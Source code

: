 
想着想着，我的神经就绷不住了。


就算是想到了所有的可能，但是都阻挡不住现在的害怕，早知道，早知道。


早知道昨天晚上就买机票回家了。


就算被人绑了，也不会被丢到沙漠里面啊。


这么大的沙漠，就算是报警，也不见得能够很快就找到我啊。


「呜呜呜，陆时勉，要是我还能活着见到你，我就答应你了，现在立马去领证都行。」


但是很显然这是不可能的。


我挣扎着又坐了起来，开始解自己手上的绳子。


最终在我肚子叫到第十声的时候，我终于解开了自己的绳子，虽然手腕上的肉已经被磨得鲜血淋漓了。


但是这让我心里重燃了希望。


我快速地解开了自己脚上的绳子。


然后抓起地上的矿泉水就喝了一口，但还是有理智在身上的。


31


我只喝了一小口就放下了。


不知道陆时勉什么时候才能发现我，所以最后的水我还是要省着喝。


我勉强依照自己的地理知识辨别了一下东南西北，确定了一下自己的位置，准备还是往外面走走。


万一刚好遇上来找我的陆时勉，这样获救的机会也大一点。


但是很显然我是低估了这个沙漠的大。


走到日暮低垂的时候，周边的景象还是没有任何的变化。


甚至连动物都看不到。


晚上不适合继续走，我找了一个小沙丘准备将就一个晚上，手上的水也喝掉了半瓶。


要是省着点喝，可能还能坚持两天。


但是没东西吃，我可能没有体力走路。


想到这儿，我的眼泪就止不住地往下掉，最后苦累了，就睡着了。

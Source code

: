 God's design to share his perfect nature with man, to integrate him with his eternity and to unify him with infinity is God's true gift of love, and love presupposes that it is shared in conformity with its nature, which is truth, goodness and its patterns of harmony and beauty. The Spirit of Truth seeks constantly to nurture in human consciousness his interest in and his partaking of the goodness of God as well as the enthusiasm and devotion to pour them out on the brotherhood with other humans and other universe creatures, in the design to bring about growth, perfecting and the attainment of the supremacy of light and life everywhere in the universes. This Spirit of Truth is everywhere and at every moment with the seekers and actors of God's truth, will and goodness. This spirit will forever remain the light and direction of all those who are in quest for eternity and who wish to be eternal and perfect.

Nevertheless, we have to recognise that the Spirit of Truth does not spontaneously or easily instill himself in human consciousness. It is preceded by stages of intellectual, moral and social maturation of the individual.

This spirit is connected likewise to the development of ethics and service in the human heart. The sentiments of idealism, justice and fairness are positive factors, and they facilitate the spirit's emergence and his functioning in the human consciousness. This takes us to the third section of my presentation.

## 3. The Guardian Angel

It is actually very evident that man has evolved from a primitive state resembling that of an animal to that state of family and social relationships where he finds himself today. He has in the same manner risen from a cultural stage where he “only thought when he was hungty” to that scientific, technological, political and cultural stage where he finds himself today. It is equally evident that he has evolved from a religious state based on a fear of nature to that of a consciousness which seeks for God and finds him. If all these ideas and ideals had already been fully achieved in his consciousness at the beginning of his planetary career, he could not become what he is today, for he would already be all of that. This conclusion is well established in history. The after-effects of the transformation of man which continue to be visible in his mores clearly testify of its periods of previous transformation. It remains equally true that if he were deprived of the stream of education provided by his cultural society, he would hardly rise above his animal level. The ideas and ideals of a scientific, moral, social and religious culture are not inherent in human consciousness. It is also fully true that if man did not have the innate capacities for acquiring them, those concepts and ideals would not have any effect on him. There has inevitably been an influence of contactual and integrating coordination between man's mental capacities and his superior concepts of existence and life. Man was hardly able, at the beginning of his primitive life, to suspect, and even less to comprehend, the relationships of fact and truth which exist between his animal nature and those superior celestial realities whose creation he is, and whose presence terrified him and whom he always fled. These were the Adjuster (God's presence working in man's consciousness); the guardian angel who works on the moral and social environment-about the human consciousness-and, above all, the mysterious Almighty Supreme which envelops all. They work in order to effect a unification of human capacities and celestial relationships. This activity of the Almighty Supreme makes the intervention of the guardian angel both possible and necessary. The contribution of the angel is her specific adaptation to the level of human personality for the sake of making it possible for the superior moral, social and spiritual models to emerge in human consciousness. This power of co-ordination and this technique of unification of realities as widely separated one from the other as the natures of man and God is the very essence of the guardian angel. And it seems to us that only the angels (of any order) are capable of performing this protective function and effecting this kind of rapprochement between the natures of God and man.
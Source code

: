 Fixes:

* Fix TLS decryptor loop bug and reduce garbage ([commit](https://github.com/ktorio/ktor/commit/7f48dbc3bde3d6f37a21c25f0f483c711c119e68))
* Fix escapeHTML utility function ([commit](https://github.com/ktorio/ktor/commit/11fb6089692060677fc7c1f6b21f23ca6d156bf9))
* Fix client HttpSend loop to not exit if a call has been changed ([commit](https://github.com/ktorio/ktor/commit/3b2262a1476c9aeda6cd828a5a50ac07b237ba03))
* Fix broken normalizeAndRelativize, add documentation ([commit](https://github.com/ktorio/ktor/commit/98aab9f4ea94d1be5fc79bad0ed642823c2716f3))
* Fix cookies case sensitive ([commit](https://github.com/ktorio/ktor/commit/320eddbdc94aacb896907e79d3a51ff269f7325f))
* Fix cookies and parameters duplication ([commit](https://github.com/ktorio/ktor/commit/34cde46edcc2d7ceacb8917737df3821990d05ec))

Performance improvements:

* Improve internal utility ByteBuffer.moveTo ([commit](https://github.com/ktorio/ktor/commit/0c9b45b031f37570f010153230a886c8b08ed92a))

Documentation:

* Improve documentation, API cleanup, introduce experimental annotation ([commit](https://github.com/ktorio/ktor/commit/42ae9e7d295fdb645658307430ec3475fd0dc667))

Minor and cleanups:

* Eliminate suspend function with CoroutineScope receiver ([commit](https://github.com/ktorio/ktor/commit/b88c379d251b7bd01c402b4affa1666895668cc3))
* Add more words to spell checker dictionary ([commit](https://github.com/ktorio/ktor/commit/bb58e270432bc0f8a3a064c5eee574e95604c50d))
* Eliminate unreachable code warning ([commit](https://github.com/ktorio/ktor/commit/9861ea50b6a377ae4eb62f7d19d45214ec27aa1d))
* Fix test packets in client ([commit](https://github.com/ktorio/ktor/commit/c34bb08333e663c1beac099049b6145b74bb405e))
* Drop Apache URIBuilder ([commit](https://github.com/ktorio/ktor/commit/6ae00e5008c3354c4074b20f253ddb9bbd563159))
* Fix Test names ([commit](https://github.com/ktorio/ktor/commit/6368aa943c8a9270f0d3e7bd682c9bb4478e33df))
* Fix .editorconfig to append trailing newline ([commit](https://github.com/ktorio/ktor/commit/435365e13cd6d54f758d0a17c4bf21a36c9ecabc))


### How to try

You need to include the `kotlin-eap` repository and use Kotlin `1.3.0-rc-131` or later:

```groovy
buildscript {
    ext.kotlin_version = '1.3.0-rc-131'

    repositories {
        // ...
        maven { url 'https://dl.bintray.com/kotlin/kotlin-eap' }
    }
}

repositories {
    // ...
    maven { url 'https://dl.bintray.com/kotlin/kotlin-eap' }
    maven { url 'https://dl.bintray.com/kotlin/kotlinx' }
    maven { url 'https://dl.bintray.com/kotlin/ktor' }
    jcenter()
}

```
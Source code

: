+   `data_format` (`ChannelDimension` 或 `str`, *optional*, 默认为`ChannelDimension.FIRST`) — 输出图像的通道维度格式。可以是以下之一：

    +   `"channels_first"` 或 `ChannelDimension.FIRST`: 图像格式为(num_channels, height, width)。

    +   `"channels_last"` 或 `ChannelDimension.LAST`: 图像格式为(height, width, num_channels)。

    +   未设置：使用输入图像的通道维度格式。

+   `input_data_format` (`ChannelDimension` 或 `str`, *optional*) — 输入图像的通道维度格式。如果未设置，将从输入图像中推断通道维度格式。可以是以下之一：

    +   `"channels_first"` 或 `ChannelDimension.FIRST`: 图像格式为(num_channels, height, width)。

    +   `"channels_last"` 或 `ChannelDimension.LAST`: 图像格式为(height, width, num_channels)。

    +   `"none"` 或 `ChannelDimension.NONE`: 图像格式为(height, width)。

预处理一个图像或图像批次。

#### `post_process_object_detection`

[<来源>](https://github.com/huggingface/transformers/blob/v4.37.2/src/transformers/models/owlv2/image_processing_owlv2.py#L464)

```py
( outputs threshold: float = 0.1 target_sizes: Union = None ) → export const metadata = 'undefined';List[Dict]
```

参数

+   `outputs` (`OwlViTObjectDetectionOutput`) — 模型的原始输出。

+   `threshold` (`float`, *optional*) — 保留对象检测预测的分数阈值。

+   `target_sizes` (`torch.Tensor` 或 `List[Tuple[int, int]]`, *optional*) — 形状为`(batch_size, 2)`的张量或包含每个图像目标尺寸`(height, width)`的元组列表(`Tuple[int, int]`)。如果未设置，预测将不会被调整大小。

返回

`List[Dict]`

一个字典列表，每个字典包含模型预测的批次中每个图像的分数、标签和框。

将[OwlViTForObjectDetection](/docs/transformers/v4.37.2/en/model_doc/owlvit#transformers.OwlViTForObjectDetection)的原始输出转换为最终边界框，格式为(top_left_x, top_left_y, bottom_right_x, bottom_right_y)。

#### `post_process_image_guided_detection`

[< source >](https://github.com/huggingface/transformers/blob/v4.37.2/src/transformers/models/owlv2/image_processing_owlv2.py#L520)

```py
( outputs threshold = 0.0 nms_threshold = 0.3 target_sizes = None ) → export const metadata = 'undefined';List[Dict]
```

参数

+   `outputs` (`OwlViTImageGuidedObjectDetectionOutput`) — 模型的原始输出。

=====

## Assignment
Copying word for word, give each line of the data above from the first one through the line containing "但是没东西吃，我可能没有体力走路。", and nothing else.

## Task response
Source code

: 
想着想着，我的神经就绷不住了。


就算是想到了所有的可能，但是都阻挡不住现在的害怕，早知道，早知道。


早知道昨天晚上就买机票回家了。


就算被人绑了，也不会被丢到沙漠里面啊。


这么大的沙漠，就算是报警，也不见得能够很快就找到我啊。


「呜呜呜，陆时勉，要是我还能活着见到你，我就答应你了，现在立马去领证都行。」


但是很显然这是不可能的。


我挣扎着又坐了起来，开始解自己手上的绳子。


最终在我肚子叫到第十声的时候，我终于解开了自己的绳子，虽然手腕上的肉已经被磨得鲜血淋漓了。


但是这让我心里重燃了希望。


我快速地解开了自己脚上的绳子。


然后抓起地上的矿泉水就喝了一口，但还是有理智在身上的。


31


我只喝了一小口就放下了。


不知道陆时勉什么时候才能发现我，所以最后的水我还是要省着喝。


我勉强依照自己的地理知识辨别了一下东南西北，确定了一下自己的位置，准备还是往外面走走。


万一刚好遇上来找我的陆时勉，这样获救的机会也大一点。


但是很显然我是低估了这个沙漠的大。


走到日暮低垂的时候，周边的景象还是没有任何的变化。


甚至连动物都看不到。


晚上不适合继续走，我找了一个小沙丘准备将就一个晚上，手上的水也喝掉了半瓶。


要是省着点喝，可能还能坚持两天。


但是没东西吃，我可能没有体力走路。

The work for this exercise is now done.